Um auch 2050 ein sicheres und zuverlässiges integriertes Energiesystem zu gewährleisten, müssen technische und prozessuale Anpassungen für die Systemsicherheit angestoßen werden, so das Ergebnis der Studie „Systemsicherheit 2050“ der Plattform Systemdienstleistungen der Deutschen Energie-Agentur (dena).
„Die Versorgungssicherheit ist ein zentrales energiepolitisches Ziel. Die Diskussion um eine sichere und zuverlässige Energieversorgung fokussiert allerdings zu sehr darauf, wie benötigte Energiemengen bereitgestellt werden können. Das greift zu kurz. Auch der Betrieb des Systems muss trotz steigender Komplexität reibungslos funktionieren“, erklärt Andreas Kuhlmann, Vorsitzender der dena-Geschäftsführung. „Die dena-Studie zeigt erforderliche technische Weiterentwicklungen von dezentralen Anlagen und Prozessen auf. Eine besondere Herausforderung ergibt sich durch die lange Nutzungsdauer von Anlagen im Stromnetz. Damit sichergestellt ist, dass Anlagen, die in den kommenden Jahren ans Netz gehen, die Fähigkeiten für eine zukünftige Systemsicherheit mitbringen, müssen technische Vorgaben und regulatorische Rahmenbedingungen vorausschauend definiert werden.“
Erneuerbare Energien und andere dezentrale Anlagen können stärker zur Systemsicherheit beitragen
Systemdienstleistungen sichern die Stromversorgung, indem sie Frequenz, Spannung und Leistungsbelastung im Netz regulieren. Sie werden derzeit im Wesentlichen durch thermische Großkraftwerke bereitgestellt, obwohl auch dezentrale Erzeugungsanlagen, Verbraucher und Speicher technisch in der Lage wären, viele Aufgaben zur Gewährleistung der Systemsicherheit zu übernehmen. Um das Potenzial erneuerbarer Energien und anderer Netznutzer zur Gewährleistung der Systemsicherheit nutzen zu können, ist die Optimierung von Koordinationsprozessen zwischen Netzbetreibern sowie zwischen Netz- und Anlagenbetreibern besonders wichtig. Die Studie zeigt, dass dezentrale Anlagen in den Verteilnetzen das Potenzial haben, 2050 große Teile des stationären Blindleistungsbedarfs der Übertragungsnetze zu decken, wenn sie dafür nötige technische Anforderungen erfüllen und entsprechende Koordinationsprozesse etabliert werden.

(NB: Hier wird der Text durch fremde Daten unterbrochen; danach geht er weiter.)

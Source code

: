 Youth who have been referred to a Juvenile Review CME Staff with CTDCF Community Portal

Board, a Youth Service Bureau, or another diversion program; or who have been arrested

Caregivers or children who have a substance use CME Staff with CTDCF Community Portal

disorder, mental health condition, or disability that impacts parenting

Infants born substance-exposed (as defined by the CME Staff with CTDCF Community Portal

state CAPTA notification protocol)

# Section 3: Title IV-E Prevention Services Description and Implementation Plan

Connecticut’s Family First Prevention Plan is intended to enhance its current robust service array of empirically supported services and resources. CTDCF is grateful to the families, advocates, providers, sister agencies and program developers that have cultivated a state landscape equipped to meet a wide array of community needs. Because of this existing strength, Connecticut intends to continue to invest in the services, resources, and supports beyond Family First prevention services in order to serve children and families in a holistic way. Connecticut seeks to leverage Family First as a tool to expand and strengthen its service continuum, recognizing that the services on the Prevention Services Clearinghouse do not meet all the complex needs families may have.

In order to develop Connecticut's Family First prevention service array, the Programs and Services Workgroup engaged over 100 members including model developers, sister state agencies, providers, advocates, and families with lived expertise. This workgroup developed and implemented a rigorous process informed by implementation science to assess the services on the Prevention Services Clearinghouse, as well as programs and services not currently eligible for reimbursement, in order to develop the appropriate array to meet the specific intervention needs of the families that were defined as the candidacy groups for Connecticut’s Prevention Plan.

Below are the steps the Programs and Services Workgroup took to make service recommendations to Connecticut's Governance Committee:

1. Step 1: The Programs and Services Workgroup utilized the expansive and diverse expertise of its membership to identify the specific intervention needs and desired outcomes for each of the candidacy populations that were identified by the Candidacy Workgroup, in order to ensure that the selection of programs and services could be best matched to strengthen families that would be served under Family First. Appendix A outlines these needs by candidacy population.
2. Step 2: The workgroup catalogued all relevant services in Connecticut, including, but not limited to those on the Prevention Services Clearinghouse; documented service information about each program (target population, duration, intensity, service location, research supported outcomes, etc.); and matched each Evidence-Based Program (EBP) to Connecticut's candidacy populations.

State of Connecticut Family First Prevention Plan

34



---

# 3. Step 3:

Darüber hinaus zeigt die neue dena-Studie zusätzlich Bedarf bei der technischen Weiterentwicklung auf. Für die Beherrschung von System-Splits, Extremereignisse, durch die das Energiesystem in den Notzustand gerät, wird z. B. in Zukunft ein erheblicher zusätzlicher Bedarf an Momentanreserve bestehen. Dezentrale Erzeuger, Speicher und Lasten könnten diese liefern, müssten dazu aber mit netzbildenden Umrichtern ausgestattet werden.

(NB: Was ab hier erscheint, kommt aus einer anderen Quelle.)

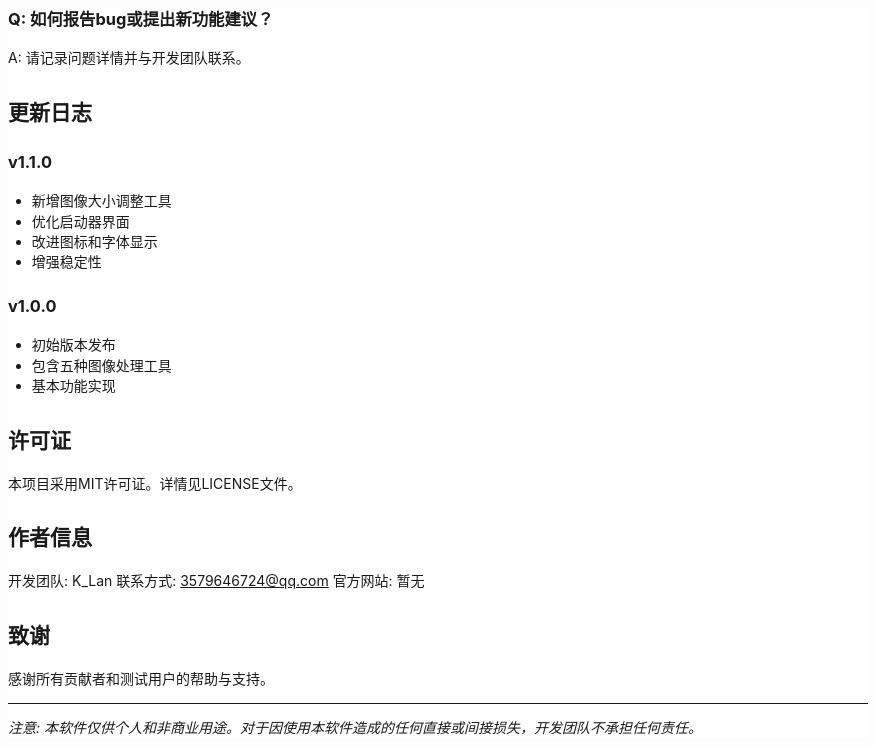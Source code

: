 ### Q: 如何报告bug或提出新功能建议？
A: 请记录问题详情并与开发团队联系。

## 更新日志

### v1.1.0
- 新增图像大小调整工具
- 优化启动器界面
- 改进图标和字体显示
- 增强稳定性

### v1.0.0
- 初始版本发布
- 包含五种图像处理工具
- 基本功能实现

## 许可证

本项目采用MIT许可证。详情见LICENSE文件。

## 作者信息

开发团队: K_Lan
联系方式: 3579646724@qq.com
官方网站: 暂无

## 致谢

感谢所有贡献者和测试用户的帮助与支持。

---

*注意: 本软件仅供个人和非商业用途。对于因使用本软件造成的任何直接或间接损失，开发团队不承担任何责任。*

Systemdienstleistungen durch Vorschriften und Anreize stärken sowie Herausforderungen und Bedarfe für 2050 in den Blick nehmen
Bei vielen Systemdienstleistungen sind neue Netznutzer wie Erzeuger, Verbraucher und Speicher weder durch technische Vorschriften verpflichtet, sich an der Bereitstellung von Systemdienstleistungen zu beteiligen, noch erhalten sie durch den aktuellen regulatorischen Rahmen ausreichend wirtschaftliche Anreize. Durch die Strombinnenmarkt-Richtlinie des Clean Energy Package (CEP) werden die Mitgliedsstaaten veranlasst, bis Jahresende die Beschaffung sogenannter nicht-frequenzgebundener Systemdienstleistungen auf den Prüfstand zu stellen. Der Fokus richtet sich dabei auf das heutige Stromsystem. Die Studie „Systemsicherheit 2050“ zeigt, dass die Weiterentwicklung von wirtschaftlichen Anreizen und Anschlussregelungen allerdings nicht nur aktuelle Herausforderungen, sondern auch die Bedarfe 2050 in den Blick nehmen muss.

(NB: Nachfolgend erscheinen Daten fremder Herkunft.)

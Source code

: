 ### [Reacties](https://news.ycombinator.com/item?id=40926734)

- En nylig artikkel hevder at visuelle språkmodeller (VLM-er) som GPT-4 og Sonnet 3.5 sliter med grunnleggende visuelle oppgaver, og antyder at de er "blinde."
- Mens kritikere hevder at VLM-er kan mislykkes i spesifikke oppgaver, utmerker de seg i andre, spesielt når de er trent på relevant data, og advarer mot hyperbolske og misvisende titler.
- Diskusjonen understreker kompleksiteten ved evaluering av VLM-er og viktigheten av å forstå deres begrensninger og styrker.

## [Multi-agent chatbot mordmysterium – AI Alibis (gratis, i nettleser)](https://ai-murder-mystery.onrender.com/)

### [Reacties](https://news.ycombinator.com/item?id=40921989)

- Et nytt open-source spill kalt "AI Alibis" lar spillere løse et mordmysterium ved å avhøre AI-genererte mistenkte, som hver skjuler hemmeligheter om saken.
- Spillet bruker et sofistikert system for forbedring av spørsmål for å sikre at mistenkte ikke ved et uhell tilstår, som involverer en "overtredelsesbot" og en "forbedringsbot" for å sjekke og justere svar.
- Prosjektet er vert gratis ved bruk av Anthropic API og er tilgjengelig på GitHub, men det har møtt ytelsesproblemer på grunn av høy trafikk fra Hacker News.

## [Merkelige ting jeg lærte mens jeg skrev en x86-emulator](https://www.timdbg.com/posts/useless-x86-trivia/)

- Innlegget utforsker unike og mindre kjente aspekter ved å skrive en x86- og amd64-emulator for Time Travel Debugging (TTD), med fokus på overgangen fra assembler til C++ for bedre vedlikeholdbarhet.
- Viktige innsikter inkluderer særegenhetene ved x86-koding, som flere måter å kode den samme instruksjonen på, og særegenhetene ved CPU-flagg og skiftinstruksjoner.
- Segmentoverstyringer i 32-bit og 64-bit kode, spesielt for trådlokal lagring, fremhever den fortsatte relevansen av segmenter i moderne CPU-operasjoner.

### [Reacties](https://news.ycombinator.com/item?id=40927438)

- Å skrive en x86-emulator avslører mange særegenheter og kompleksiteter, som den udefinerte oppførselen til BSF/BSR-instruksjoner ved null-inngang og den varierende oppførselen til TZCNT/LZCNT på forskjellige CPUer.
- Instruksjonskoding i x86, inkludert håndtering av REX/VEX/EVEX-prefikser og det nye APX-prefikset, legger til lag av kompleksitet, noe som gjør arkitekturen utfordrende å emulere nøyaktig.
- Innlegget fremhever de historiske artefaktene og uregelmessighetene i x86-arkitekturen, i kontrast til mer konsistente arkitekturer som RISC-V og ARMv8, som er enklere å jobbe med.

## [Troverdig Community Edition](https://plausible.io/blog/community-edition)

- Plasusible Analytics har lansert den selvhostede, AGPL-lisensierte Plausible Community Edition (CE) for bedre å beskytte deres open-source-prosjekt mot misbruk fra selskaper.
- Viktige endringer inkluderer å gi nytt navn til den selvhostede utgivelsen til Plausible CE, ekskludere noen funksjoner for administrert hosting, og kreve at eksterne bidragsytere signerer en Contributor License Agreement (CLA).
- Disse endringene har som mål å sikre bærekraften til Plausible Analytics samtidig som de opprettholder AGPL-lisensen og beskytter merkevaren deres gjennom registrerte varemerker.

Plattform Systemdienstleistungen
Um die Weiterentwicklung von Systemdienstleistungen voranzutreiben, hat die dena die Plattform Systemdienstleistungen initiiert. Die Plattform versteht sich als Bindeglied zwischen Marktakteuren (Netzbetreiber, Anlagenbetreiber, Hersteller etc.), Behörden, Politik und Fachöffentlichkeit. Im Themenfeld Systemdienstleistungen werden Herausforderungen und Lösungsansätze vor deren technischem Hintergrund analysiert und hinsichtlich ihrer ökonomischen und gesellschaftlichen Konsequenzen bewertet. Die stakeholder-übergreifenden Diskussionen haben das Ziel, eine Brücke von technischen Themen zu politischen Themen zu schlagen.